It comes from shooting practice in the french Army in the late 19th century.
The expression relates to a true mistake… not to a fatalistic realization that something (whatever) doesn't fit (as you surmise).

Then again I understand why people conflate both words as they are the same to the ear.

Cheers !…


----------



## vincent7520

merquiades said:


> Just to be clear,  since I see lots of people writing "_Autant pour moi_!" and rarely "_Au temps pour moi!_",  is this officially incorrect?   _Autant_ does sound like _Au temps_.




They sound absolutely the same.

But the correct writing is *"Au temps" *as _"Autant"_ doesn't mean anything in this context.

See reason why in both responses to Kecha and Aristide just above.

Cheers !…


----------



## Aristide

vincent7520 said:


> _"Autant"_ doesn't mean anything in this context.


It makes as much sense as "so much for" in English.


----------



## Kecha

vincent7520 said:


> _*"Au temps pour moi" *_was said by soldiers in shooting practices in the 19th century


Was it?
Au temps pour moi — Wikipédia


> Maurice Grevisse, dans _Le Bon Usage_ (10e édition, 1975), souligne que *la graphie « au temps » soulève encore un doute*, et rappelle qu'André Thérive estimait que *« au temps » est un substitut pédantesque de « autant »*. De même, selon la treizième édition du _Bon usage_ de Grevisse (refondue par André Goosse, 1993), *la graphie « Au temps » de l'injonction militaire et gymnastique est peut-être une altération de autant*. La quinzième édition du _Bon usage_ (2011, édition des 75 ans) indique : « _Au temps_ est souvent altéré en _autant_ », et précise que Damourette et Pichon *se demandent si autant n'est pas la forme primitive*.


You're full of certainties but a lot of grammarians and linguists are not so sure!


----------



## vincent7520

Aristide said:


> It makes as much sense as "so much for" in English.



Totally agree that _"so much for"_ is the literal translation of_ "autant" _
But _"so much for"_ doesn't mean _*"my bad" !!!!… 

"My bad" *_translates into : _*"c'est de ma faute" *_or by using the colloquial *"Au temps pour moi" *

_"My bad"_ translated into _"autant" _doesn't mean anything because it doesn't covey the notion _"it's my fault" / "I made a mistake"

"So much for" _conveys a sort of fatalistic notion of _"Oh well I thought it was a good idea but I was wrong" …_ not the notion that you committed a real mistake, mixed things up, etc… 

_"Au temps" _means _"I made a mistake and I bear the responsibility for it"_
With this meaning in mind spelling_ "autant" _that bears a notion of quantity doesn't mean anything.

Never forget that we are NOT comparing_ "autant"_ and _"au temps" _but the colloquial _*"autant pour moi"*
"Autant __pour moi"_ means _"I'll take as much as what is due to me", _therefore is way off the intended meaning.
*"Au temps pour moi" *means _*I am the only one responsible for what happened *_as the soldier who made a mistake at the practice and must start again where_ ("au temps") _he was at fault. (literally back to the time where I started to go wrong : _"time" _being used as in the music tempo).

_"Au temps" _is a manner of saying _"I'm sorry" _(for the mistake I made…).

Let's call _"autant" _and_ "au temps" _false cognates !!!… 

Then again WE ALL MADE THE MISTAKE !    
The origin of the word goes so much back in time that it has to be explained before we get to write it right !
I remember the first time I heard_ "Au temps pour moi" _I wrote it in my mind as _"Autant" _and although the situation made it clear the person said "it's my fault", I was puzzled and was wondering why does she say that ? What this "autant" is here for ?  (note : French is my native language and I'm 70+  now).
But it became clear long after when I saw on TV Bernard Pivot, the top anchor TV man in his most famous Literary review "Apostrophes" which was watched by million every Friday, said he just learned how it should be written.
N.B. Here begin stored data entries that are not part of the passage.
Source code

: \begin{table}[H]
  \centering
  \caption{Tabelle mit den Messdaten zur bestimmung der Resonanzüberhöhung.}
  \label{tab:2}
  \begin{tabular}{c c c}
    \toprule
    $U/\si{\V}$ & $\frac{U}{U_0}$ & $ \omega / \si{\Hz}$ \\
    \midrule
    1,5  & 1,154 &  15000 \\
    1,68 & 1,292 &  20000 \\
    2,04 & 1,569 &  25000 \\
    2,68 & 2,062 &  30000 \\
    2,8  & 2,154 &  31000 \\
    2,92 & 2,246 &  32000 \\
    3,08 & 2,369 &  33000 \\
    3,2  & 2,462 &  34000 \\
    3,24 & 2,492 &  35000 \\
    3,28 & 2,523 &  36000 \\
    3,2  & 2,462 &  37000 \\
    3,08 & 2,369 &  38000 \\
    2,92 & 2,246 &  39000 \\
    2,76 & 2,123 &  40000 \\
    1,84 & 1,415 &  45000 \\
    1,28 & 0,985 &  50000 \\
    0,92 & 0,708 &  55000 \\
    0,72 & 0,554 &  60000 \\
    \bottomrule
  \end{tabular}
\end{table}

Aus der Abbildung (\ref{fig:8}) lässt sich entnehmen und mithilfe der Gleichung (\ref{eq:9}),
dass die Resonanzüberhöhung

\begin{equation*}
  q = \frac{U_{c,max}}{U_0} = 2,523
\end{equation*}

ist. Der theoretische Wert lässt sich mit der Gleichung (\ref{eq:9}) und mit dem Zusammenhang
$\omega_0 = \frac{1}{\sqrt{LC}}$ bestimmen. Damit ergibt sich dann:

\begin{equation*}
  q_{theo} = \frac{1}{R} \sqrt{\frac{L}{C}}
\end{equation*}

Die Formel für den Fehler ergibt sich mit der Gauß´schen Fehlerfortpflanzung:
So even Bernard Pivot, THE French master of good spelling who organized dictation competitions each year, used the expression without knowing where it came from and acknowledged he spelled it wrong !…

To day this is quite clear in all dictionnaires (including Word Reference) except in a couple of urban dictionaries which by definition don't probe in the history of expressions.

Cheers.


----------



## vincent7520

Kecha said:


> Was it?
> Au temps pour moi — Wikipédia
> 
> You're full of certainties but a lot of grammarians and linguists are not so sure!




Ha ha ! 

But then again Bernard Pivot acknowledged it is _"au temps"…_

And_ "autant" _conveys an idea of balancing quantities or making tallies even that do not translate what the expression means : _"my fault"_

Of course I am not Grevisse … but none of these lexicologists tell how _"Autant" _morphed into_ "au temps" _and what _"autant" _meant originally (ie. in Old French) to be used as _"I take responsibility" / "it's my fault"… _

Remember we are discussing _"Au temps / autant *pour moi"* _and not _"autant" _vs._ "au temps.

"Autant pour moi" _means _"I'll take as much as … (I can take, I am allowed to take, etc… )._

Maybe the conundrum will never be solved. 
I'll admit that.
But I feel more comfortable when I say the expression with the _"Au temps… "_ spelling in my mind than with _"autant …"_  that doesn't mean what I want to say.

Cheers.


----------



## merquiades

vincent7520 said:


> _"So much for" _conveys a sort of fatalistic notion of _"Oh well I thought it was a good idea but I was wrong" …_ not the notion that you committed a real mistake, mixed things up, etc…
> 
> _"Au temps" _means _"I made a mistake and I bear the responsibility for it"_
> With this meaning in mind spelling_ "autant" _that bears a notion of quantity doesn't mean anything.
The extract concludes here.